#### EXERCISE DIRECTIONS
Could you please write out each line of the records exactly, minus the pictures?

Saved data entries
┄┄┄┄┄┄┄┄┄┄┄┄┄┄┄┄┄┄┄┄

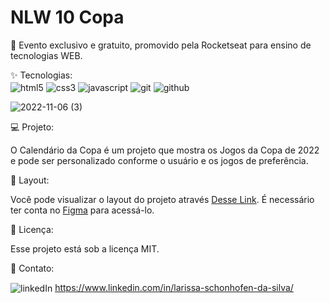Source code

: <h1 aligh="center">NLW 10 Copa</h1>

<p aligh="center">
🚀 Evento exclusivo e gratuito, promovido pela Rocketseat para ensino de tecnologias WEB.
</p>

✨ Tecnologias:   
  <img align="center" alt="html5" src="https://img.shields.io/badge/HTML5-E34F26?style=for-the-badge&logo=html5&logoColor=white"/>
  <img align="center" alt="css3" src="https://img.shields.io/badge/CSS3-1572B6?style=for-the-badge&logo=css3&logoColor=white"/>
  <img align="center" alt="javascript" src="https://img.shields.io/badge/JavaScript-F7DF1E?style=for-the-badge&logo=javascript&logoColor=black"/>
  <img align="center" alt="git" src="https://img.shields.io/badge/GIT-E44C30?style=for-the-badge&logo=git&logoColor=white">
  <img align="center" alt="github" src="https://img.shields.io/badge/GitHub-100000?style=for-the-badge&logo=github&logoColor=white">


![2022-11-06 (3)](https://user-images.githubusercontent.com/95450641/200157209-47edfedb-9a29-4bd4-ba28-e6506c8bcc48.png)


💻 Projeto:

O Calendário da Copa é um projeto que mostra os Jogos da Copa de 2022 e pode ser personalizado conforme o usuário e os jogos de preferência. 


🔖 Layout:

Você pode visualizar o layout do projeto através [Desse Link](https://www.figma.com/file/7DYitcpk0B0Up0m3FOXCFi/Calend%C3%A1rio-de-Jogos-(Community)). É necessário ter conta no [Figma](https://figma.com) para acessá-lo.


📝 Licença: 

Esse projeto está sob a licença MIT.

📱 Contato:

<img inline align="center" alt="linkedIn" src="https://img.shields.io/badge/LinkedIn-0077B5?style=for-the-badge&logo=linkedin&logoColor=white"/>  https://www.linkedin.com/in/larissa-schonhofen-da-silva/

┄┄┄┄┄┄┄┄┄┄┄┄┄┄┄┄┄┄┄┄

#### TASK RESPONSE
Source code

: <h1 aligh="center">NLW 10 Copa</h1>

<p aligh="center">
🚀 Evento exclusivo e gratuito, promovido pela Rocketseat para ensino de tecnologias WEB.
</p>

✨ Tecnologias:   
  <img align="center" alt="html5" src="https://img.shields.io/badge/HTML5-E34F26?style=for-the-badge&logo=html5&logoColor=white"/>
  <img align="center" alt="css3" src="https://img.shields.io/badge/CSS3-1572B6?style=for-the-badge&logo=css3&logoColor=white"/>
  <img align="center" alt="javascript" src="https://img.shields.io/badge/JavaScript-F7DF1E?style=for-the-badge&logo=javascript&logoColor=black"/>
  <img align="center" alt="git" src="https://img.shields.io/badge/GIT-E44C30?style=for-the-badge&logo=git&logoColor=white">
  <img align="center" alt="github" src="https://img.shields.io/badge/GitHub-100000?style=for-the-badge&logo=github&logoColor=white">


![2022-11-06 (3)](https://user-images.githubusercontent.com/95450641/200157209-47edfedb-9a29-4bd4-ba28-e6506c8bcc48.png)


💻 Projeto:

O Calendário da Copa é um projeto que mostra os Jogos da Copa de 2022 e pode ser personalizado conforme o usuário e os jogos de preferência. 


🔖 Layout:

Você pode visualizar o layout do projeto através [Desse Link](https://www.figma.com/file/7DYitcpk0B0Up0m3FOXCFi/Calend%C3%A1rio-de-Jogos-(Community)). É necessário ter conta no [Figma](https://figma.com) para acessá-lo.


📝 Licença: 

Esse projeto está sob a licença MIT.

📱 Contato:

<img inline align="center" alt="linkedIn" src="https://img.shields.io/badge/LinkedIn-0077B5?style=for-the-badge&logo=linkedin&logoColor=white"/>  https://www.linkedin.com/in/larissa-schonhofen-da-silva/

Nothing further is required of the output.